Dünya basını, 14 yaşında derin bir uykuya dalan ve 46 yaşında uyanan kadının hikayesiyle sarsıldı. Adeta masallardan fırlamış bir "uyuyan güzel" hikayesi olan bu olay, hem bilim çevrelerinde hem de halk arasında büyük ilgi topladı. 1980’li yıllarda bir gece, 14 yaşındaki genç kız ailesiyle vedalaşarak sıradan bir uykuya daldı. Ancak bu uykunun sıradan olmayacağı kısa sürede anlaşıldı, çünkü genç kız bir daha uyanmadı.

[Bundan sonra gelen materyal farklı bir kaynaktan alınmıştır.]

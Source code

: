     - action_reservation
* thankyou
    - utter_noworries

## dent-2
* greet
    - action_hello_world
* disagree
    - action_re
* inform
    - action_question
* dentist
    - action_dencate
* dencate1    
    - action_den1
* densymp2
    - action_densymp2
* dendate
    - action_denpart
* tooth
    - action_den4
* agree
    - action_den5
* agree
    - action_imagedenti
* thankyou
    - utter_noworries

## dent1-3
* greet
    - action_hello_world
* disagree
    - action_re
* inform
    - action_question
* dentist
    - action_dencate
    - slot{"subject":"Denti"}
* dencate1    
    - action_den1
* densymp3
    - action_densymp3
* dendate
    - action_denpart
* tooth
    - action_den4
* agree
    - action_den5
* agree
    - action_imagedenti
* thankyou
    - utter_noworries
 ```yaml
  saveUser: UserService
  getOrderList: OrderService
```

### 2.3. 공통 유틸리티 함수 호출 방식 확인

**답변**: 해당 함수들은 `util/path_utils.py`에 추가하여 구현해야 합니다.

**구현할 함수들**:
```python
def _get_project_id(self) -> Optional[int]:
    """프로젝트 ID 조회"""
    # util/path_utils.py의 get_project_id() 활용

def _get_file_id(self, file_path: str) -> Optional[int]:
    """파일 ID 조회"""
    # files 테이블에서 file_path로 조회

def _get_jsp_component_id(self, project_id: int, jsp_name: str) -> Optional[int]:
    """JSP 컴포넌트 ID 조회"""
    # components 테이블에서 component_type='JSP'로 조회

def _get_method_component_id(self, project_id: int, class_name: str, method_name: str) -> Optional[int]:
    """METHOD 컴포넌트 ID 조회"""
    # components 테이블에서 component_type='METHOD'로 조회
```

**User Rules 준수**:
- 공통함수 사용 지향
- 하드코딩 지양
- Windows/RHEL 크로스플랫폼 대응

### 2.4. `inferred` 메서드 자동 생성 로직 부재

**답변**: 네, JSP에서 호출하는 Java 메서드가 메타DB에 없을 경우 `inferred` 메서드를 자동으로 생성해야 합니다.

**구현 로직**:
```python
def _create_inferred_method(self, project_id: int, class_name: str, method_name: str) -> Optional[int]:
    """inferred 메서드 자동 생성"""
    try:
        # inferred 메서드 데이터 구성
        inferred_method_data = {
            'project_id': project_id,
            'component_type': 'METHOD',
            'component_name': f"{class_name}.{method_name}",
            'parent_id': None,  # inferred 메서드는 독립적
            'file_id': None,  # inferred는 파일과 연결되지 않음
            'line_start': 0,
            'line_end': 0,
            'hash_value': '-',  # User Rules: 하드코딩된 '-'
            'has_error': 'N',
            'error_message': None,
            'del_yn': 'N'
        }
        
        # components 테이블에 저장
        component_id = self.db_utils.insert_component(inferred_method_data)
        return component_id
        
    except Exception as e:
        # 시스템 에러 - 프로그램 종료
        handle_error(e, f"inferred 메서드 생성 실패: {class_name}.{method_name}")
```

Ailesi, çocuklarının durumunu anlamak için birçok doktor ve uzmanla görüştü. Fakat yapılan tüm testlere rağmen genç kızın neden bu derin uykuya daldığına dair kesin bir teşhis konulamadı. Doktorlar, "hipersomnia" ve "koma" gibi teşhisler üzerinde dursa da, kesin bir yanıt bulamıyordu. Yıllar geçtikçe aile, kızlarının uyanması için umutlarını kaybetmedi ve ona en iyi şekilde bakmaya devam etti. Modern tıbbın yetersiz kaldığı bu durum, aileyi derin bir çaresizlikle baş başa bıraktı.

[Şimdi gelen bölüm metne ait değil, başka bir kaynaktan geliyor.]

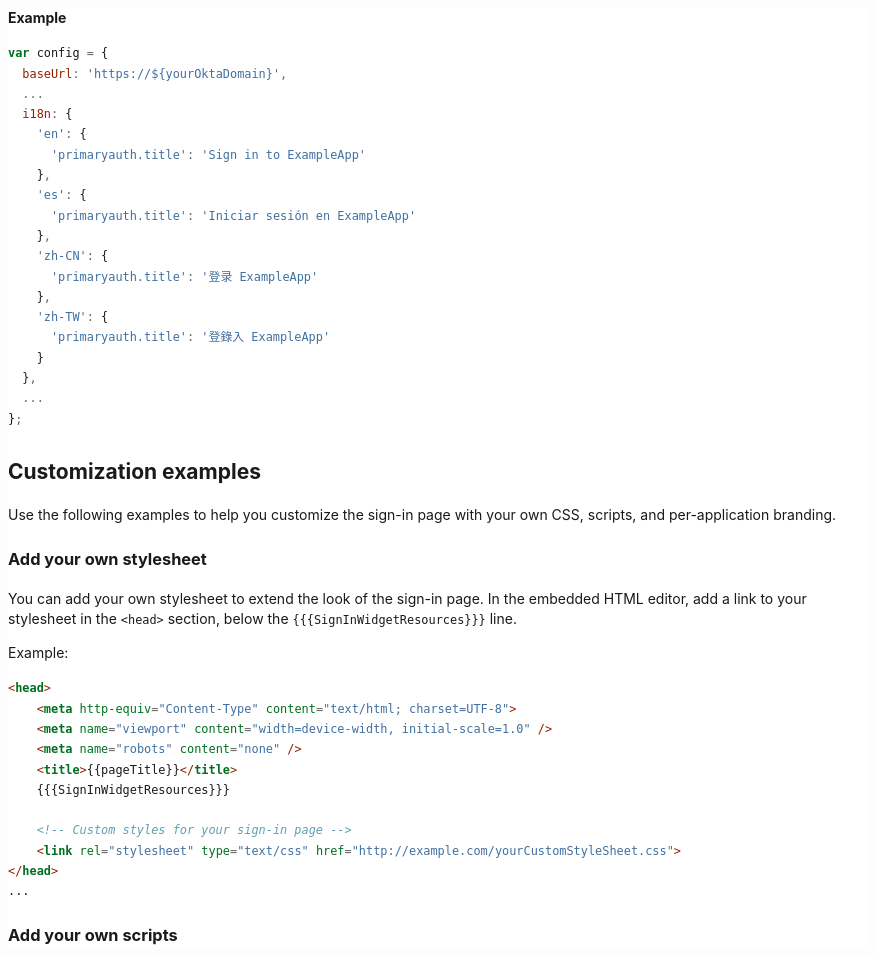 **Example**

```javascript
var config = {
  baseUrl: 'https://${yourOktaDomain}',
  ...
  i18n: {
    'en': {
      'primaryauth.title': 'Sign in to ExampleApp'
    },
    'es': {
      'primaryauth.title': 'Iniciar sesión en ExampleApp'
    },
    'zh-CN': {
      'primaryauth.title': '登录 ExampleApp'
    },
    'zh-TW': {
      'primaryauth.title': '登錄入 ExampleApp'
    }
  },
  ...
};
```

## Customization examples

Use the following examples to help you customize the sign-in page with your own CSS, scripts, and per-application branding.

### Add your own stylesheet

You can add your own stylesheet to extend the look of the sign-in page. In the embedded HTML editor, add a link to your stylesheet in the `<head>` section, below the <span v-pre>`{{{SignInWidgetResources}}}`</span> line.

Example:

```html
<head>
    <meta http-equiv="Content-Type" content="text/html; charset=UTF-8">
    <meta name="viewport" content="width=device-width, initial-scale=1.0" />
    <meta name="robots" content="none" />
    <title>{{pageTitle}}</title>
    {{{SignInWidgetResources}}}

    <!-- Custom styles for your sign-in page -->
    <link rel="stylesheet" type="text/css" href="http://example.com/yourCustomStyleSheet.css">
</head>
...
```

### Add your own scripts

Tam 32 yıl sonra, tıp dünyasını ve ailesini şok eden bir gelişme yaşandı. 46 yaşına gelen kadın, aniden gözlerini açtı ve yavaş yavaş uyanma belirtileri göstermeye başladı. İlk başta kısıtlı hareket edebilse de, tedavi süreci ilerledikçe fiziksel aktivitelerine devam edebileceği anlaşıldı. Uzun bir tedavi ve rehabilitasyon sürecinin ardından uyandıktan sonra ilk sözlerinin, "Hangi yıldayız?" olduğu öğrenildi. Uykudayken yaşanan gelişmeleri yavaş yavaş öğrenen kadın, hem tıbbi hem de duygusal anlamda oldukça karmaşık bir süreçle karşı karşıya kaldı.

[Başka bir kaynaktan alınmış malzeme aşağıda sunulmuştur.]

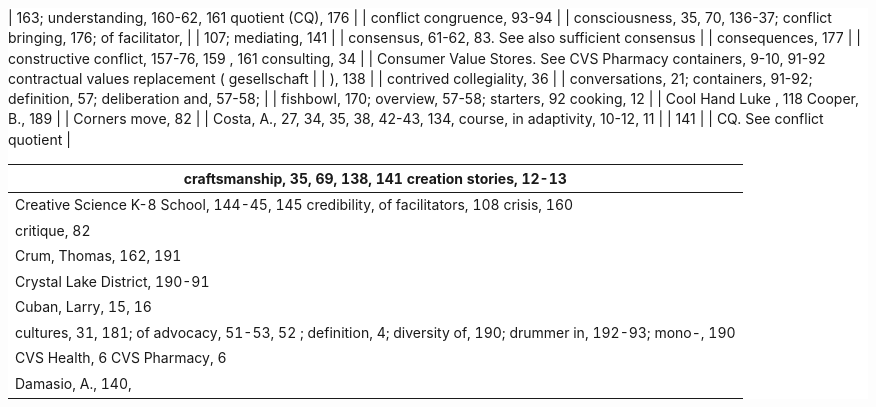 | 163; understanding, 160-62, 161 quotient (CQ), 176                                                                                                                                                                   |
| conflict congruence, 93-94                                                                                                                                                                                           |
| consciousness, 35, 70, 136-37; conflict bringing, 176; of facilitator,                                                                                                                                               |
| 107; mediating, 141                                                                                                                                                                                                  |
| consensus, 61-62, 83. See also sufficient consensus                                                                                                                                                                  |
| consequences, 177                                                                                                                                                                                                    |
| constructive conflict, 157-76, 159 , 161 consulting, 34                                                                                                                                                              |
| Consumer Value Stores. See CVS Pharmacy containers, 9-10, 91-92 contractual values replacement ( gesellschaft                                                                                                        |
| ), 138                                                                                                                                                                                                               |
| contrived collegiality, 36                                                                                                                                                                                           |
| conversations, 21; containers, 91-92; definition, 57; deliberation and, 57-58;                                                                                                                                       |
| fishbowl, 170; overview, 57-58; starters, 92 cooking, 12                                                                                                                                                             |
| Cool Hand Luke , 118 Cooper, B., 189                                                                                                                                                                                 |
| Corners move, 82                                                                                                                                                                                                     |
| Costa, A., 27, 34, 35, 38, 42-43, 134, course, in adaptivity, 10-12, 11                                                                                                                                              |
| 141                                                                                                                                                                                                                  |
| CQ. See conflict quotient                                                                                                                                                                                            |

| craftsmanship, 35, 69, 138, 141 creation stories, 12-13                                                                                                                                                                 |
|-------------------------------------------------------------------------------------------------------------------------------------------------------------------------------------------------------------------------|
| Creative Science K-8 School, 144-45, 145 credibility, of facilitators, 108 crisis, 160                                                                                                                                  |
| critique, 82                                                                                                                                                                                                            |
| Crum, Thomas, 162, 191                                                                                                                                                                                                  |
| Crystal Lake District, 190-91                                                                                                                                                                                           |
| Cuban, Larry, 15, 16                                                                                                                                                                                                    |
| cultures, 31, 181; of advocacy, 51-53, 52 ; definition, 4; diversity of, 190; drummer in, 192-93; mono-, 190                                                                                                            |
| CVS Health, 6 CVS Pharmacy, 6                                                                                                                                                                                           |
| Damasio, A., 140,                                                                                                                                                                                                       |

Bu sıra dışı hikaye, tıp dünyasına da yeni bir merak konusu sundu. Uzmanlar, bu uyku durumu ve uyanma sürecini derinlemesine araştırarak, benzer durumlara ışık tutmayı hedefliyor. Kadının uzun uykusunun arkasında yatan sebepler, tıpta henüz gizemini koruyor.